特にパチ神ものに管理されているのがいっとう良くない。
下手をすれば最終決戦の前に爆死でお取りつぶしなんて事にもなりかねない。
早急に処理しなければ世界が危うい。
「わー、駄目駄目アストっち! コイツはレンタル品なんだ! 壊したら違約金持ってかれちゃうよぉっ!」
「じゃぁ今すぐ返してきなさい」
「いやいや、これないとカード手に入らないんだよ? それに自慢じゃないけど私結構引き良いんだよ? 結構レアカード引くんだよ?」
本当に自慢じゃ無かった。
というかそういう根拠のない引きの強さを自慢する輩こそが一番危ういのである。
ガチャ等という悪しき習慣に触れたこそなかったが、アストはヨミと同じような言葉を吐く人種を良く知っていた。

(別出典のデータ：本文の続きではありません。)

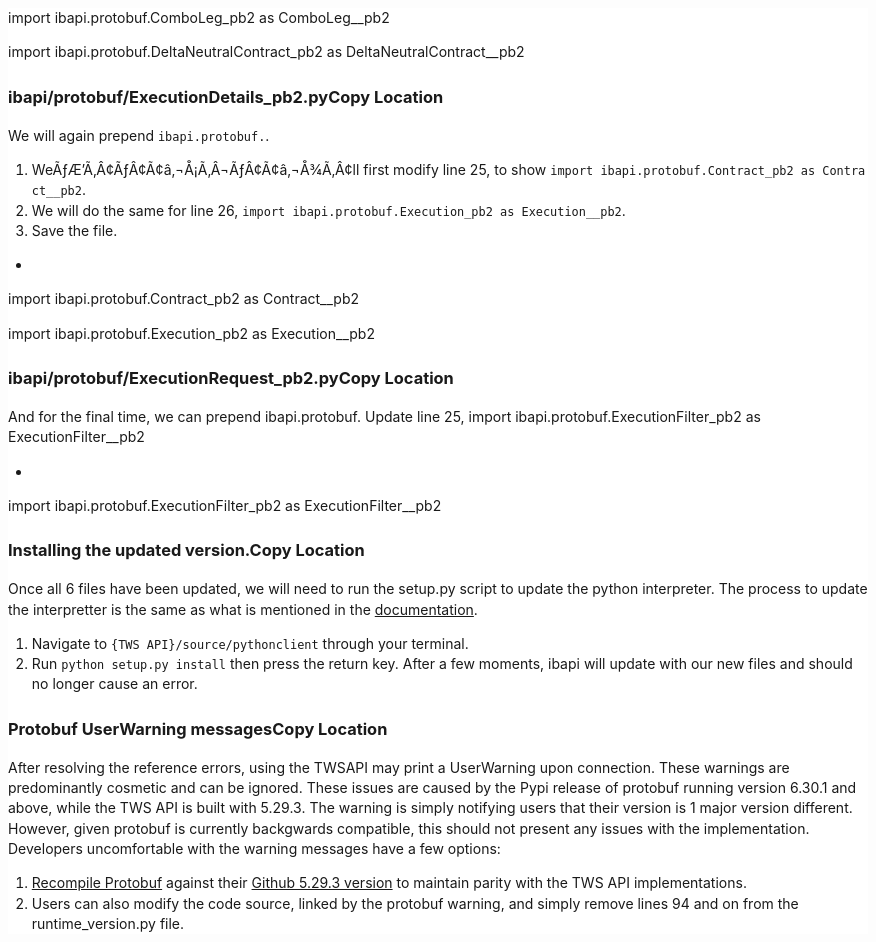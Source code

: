 import ibapi.protobuf.ComboLeg_pb2 as ComboLeg__pb2

import ibapi.protobuf.DeltaNeutralContract_pb2 as DeltaNeutralContract__pb2



### ibapi/protobuf/ExecutionDetails_pb2.pyCopy Location

We will again prepend `ibapi.protobuf.`.

1. WeÃƒÆ’Ã‚Â¢ÃƒÂ¢Ã¢â‚¬Å¡Ã‚Â¬ÃƒÂ¢Ã¢â‚¬Å¾Ã‚Â¢ll first modify line 25, to show `import ibapi.protobuf.Contract_pb2 as Contract__pb2`.
2. We will do the same for line 26, `import ibapi.protobuf.Execution_pb2 as Execution__pb2`.
3. Save the file.

-

import ibapi.protobuf.Contract_pb2 as Contract__pb2

import ibapi.protobuf.Execution_pb2 as Execution__pb2



### ibapi/protobuf/ExecutionRequest_pb2.pyCopy Location

And for the final time, we can prepend ibapi.protobuf.
 Update line 25, import ibapi.protobuf.ExecutionFilter_pb2 as ExecutionFilter__pb2

-

import ibapi.protobuf.ExecutionFilter_pb2 as ExecutionFilter__pb2



### Installing the updated version.Copy Location

Once all 6 files have been updated, we will need to run the setup.py script  to update the python interpreter. The process to update the interpretter is the same as what is mentioned in the [documentation](https://www.interactivebrokers.com/campus/ibkr-api-page/twsapi-doc/#setup-python).

1. Navigate to `{TWS API}/source/pythonclient` through your terminal.
2. Run `python setup.py install` then press the return key. After a few moments, ibapi will update with our new files and should no longer cause an error.

### Protobuf UserWarning messagesCopy Location

After resolving the reference errors, using the TWSAPI may print a  UserWarning upon connection. These warnings are predominantly cosmetic  and can be ignored. These issues are caused by the Pypi release of  protobuf running version 6.30.1 and above, while the TWS API is built  with 5.29.3. The warning is simply notifying users that their version is 1 major version different. However, given protobuf is currently  backgwards compatible, this should not present any issues with the  implementation. Developers uncomfortable with the warning messages have a few options:

1. [Recompile Protobuf](https://protobuf.dev/getting-started/pythontutorial/) against their [Github 5.29.3 version](https://github.com/protocolbuffers/protobuf/tree/v5.29.3) to maintain parity with the TWS API implementations.
2. Users can also modify the code source, linked by the protobuf warning, and  simply remove lines 94 and on from the runtime_version.py file.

日がな一日カジノに入り浸る自称ギャンブラー達である。
自身の運というあやふやかつ主観的なものを盲信し、いざ負けると「詐欺だ、卑怯だ、運営は糞」とのたまう彼ら。
アストはそこに人の底というものを見た。
そして、死を経た先でまがりなりにも世界の神である存在から彼らと同じ業を見出したのだ。
なんかもう。
ひたすら残念だった。
「いや、あれだよ? 私もこんな切迫した状況で課金なんかしないよ? 完全無課金だよ? たまに入るガチャチケットとかで回してるだけだよ? 無課金だけど引き強なだけなんだよ?」
「そーですね。ヨミは神様デスしね」
「うっわ、全然心こもってない。失礼しちゃうぜ全く。おーけーおーけー、わかりましたよお客さん。要はこのガチャマシンが有用だって事を示せば良いんでしょ?」
「いえ全くそんな事は思っていません。有用だろうと無用だろうとこんな金食い虫を貴方の傍に置かせるわけにはいきません」
「そこはとりあえず乗ってくれよー、話進まないじゃんかー。とりあえず聴いてくれるだけでいいからさー。お願いだよ、ねーねーねー」
うざいねだり方をしてくるヨミに、アストは唸りながら首肯した。
経験上、こうなってしまった彼女はこちらが折れるまでひたすら絡んでくる。
それは彼としても避けたい所なのでしぶしぶ折れたのだ。
(全く、どっちが子供なんだか)
隣のソファでぐーすかぴーと眠っているロリーと見比べる。
僅差でロリーに軍配が上がるなとアストは結論づけた。